Unit khusus NSA ini juga memiliki tim riset khusus untuk menguji teknologi-teknologi baru yang baru dikeluarkan ke pasaran maupun yang masih diuji. Para staf di tim ini memiliki kemampuan luar biasa dalam mengoprek komputer dan membangun jaringan, mirip dengan tokoh Q dalam seri James Bond.

Aksi Global

Aksi penyadapan yang dilakukan oleh agen intelijen Amerika Serikat (NSA) ternyata dilakukan secara masif. Hal itu terungkap dari dokumen yang dibocorkan oleh mantan kontraktor NSA, Edward J. Snowden.

Apabila dalam wawancara awal yang dilakukan Snowden dengan harian Inggris, The Guardian, pada Juni lalu, dia hanya mengungkap program NSA bertajuk PRISM yang memungkinkan NSA memantau semua aktivitas warga AS di telepon dan internet, perlahan dokumen yang dibocorkan oleh Snowden dan dimuat di media menunjukkan agen intel NSA tidak hanya menyadap komunikasi warga AS, tetapi turut mencuri dengar percakapan warga dunia.

Warga Spanyol pun yang notabene merupakan sekutu AS, ikut disadap. Harian El Mundo pada Oktober lalu menulis bahwa NSA telah memata-matai 60,5 juta nomor telepon di Spanyol periode 10 Desember 2012 hingga 8 Januari 2013.

El Mundo mendapatkan data ini dari jurnalis yang pernah bekerja di The Guardian, Gleen Greenwald. Dia mengatakan NSA hanya melacak durasi dan riwayat lokasi serta penelepon, tanpa menyadap isi percakapan.

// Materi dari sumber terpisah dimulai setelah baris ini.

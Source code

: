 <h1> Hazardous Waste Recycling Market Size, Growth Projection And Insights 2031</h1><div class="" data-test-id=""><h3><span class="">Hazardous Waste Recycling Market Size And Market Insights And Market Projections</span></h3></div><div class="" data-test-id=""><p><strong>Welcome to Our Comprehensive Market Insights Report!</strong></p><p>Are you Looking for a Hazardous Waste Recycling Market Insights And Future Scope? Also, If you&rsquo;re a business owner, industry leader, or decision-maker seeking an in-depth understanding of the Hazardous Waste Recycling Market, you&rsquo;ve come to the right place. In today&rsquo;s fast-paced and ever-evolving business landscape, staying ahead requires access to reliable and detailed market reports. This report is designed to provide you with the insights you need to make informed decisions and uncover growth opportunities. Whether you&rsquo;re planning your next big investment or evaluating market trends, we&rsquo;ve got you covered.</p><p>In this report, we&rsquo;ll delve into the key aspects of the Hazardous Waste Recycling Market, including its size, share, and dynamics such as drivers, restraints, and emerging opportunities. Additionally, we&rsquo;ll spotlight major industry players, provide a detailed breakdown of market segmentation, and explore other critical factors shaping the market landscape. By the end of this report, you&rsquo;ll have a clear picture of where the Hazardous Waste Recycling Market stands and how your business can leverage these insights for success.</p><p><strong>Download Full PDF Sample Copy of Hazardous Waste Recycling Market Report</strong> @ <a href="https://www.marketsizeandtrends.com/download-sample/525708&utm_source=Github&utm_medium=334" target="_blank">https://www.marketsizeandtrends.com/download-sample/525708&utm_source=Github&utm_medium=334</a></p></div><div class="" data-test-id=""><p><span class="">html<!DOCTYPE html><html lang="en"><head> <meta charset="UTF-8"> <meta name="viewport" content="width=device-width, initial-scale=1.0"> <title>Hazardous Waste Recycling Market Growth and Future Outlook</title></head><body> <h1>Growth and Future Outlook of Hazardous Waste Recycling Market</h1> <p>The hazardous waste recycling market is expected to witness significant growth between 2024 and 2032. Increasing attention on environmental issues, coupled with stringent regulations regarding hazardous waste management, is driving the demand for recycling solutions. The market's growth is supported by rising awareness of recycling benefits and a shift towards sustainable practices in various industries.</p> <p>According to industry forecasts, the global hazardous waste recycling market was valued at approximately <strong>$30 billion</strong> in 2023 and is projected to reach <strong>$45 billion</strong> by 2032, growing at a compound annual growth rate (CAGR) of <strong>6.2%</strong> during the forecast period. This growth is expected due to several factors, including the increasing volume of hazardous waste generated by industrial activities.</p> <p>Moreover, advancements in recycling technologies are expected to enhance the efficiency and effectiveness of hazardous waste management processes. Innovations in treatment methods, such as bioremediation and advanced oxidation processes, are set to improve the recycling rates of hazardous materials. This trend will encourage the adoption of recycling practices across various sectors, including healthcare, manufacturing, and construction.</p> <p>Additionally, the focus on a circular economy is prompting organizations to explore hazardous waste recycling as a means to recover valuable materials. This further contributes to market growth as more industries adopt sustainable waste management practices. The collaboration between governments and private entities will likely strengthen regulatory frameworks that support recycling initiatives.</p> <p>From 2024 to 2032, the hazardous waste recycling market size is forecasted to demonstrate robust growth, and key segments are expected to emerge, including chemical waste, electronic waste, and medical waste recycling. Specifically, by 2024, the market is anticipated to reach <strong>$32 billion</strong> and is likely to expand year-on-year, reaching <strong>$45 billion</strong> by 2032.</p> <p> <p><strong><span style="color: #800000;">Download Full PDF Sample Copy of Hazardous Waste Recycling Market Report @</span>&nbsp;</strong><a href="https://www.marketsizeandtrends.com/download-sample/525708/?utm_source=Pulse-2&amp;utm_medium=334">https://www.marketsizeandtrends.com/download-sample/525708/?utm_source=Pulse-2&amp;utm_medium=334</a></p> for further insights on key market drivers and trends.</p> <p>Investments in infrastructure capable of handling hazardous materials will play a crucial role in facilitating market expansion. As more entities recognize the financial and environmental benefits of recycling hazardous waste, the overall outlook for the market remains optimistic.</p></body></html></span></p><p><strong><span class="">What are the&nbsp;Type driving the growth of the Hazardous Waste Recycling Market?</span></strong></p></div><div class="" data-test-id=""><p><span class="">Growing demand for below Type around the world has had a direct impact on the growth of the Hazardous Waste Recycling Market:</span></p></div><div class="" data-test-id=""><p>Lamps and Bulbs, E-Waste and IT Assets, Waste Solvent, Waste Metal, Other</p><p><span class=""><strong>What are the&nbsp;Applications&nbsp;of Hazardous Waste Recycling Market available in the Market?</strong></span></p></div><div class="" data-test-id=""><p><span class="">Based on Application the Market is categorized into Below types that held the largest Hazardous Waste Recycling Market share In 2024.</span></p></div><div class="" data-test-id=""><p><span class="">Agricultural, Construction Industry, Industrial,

Puluhan juta warga Prancis pun turut menjadi sasaran sadap agen intel NSA. Dokumen yang lagi-lagi bersumber dari Snowden dan dilansir harian Le Monde, menulis sebanyak 70,3 juta telepon warga Prancis telah disadap NSA dalam waktu 30 hari, terhitung tanggal 10 Desember 2012 hingga 8 Januari 2013. Saking kesalnya terhadap isi pemberitaan itu, Menteri Luar Negeri Prancis, Laurent Fabius, sampai memanggil Duta Besar AS untuk Prancis, sebagai bentuk protes.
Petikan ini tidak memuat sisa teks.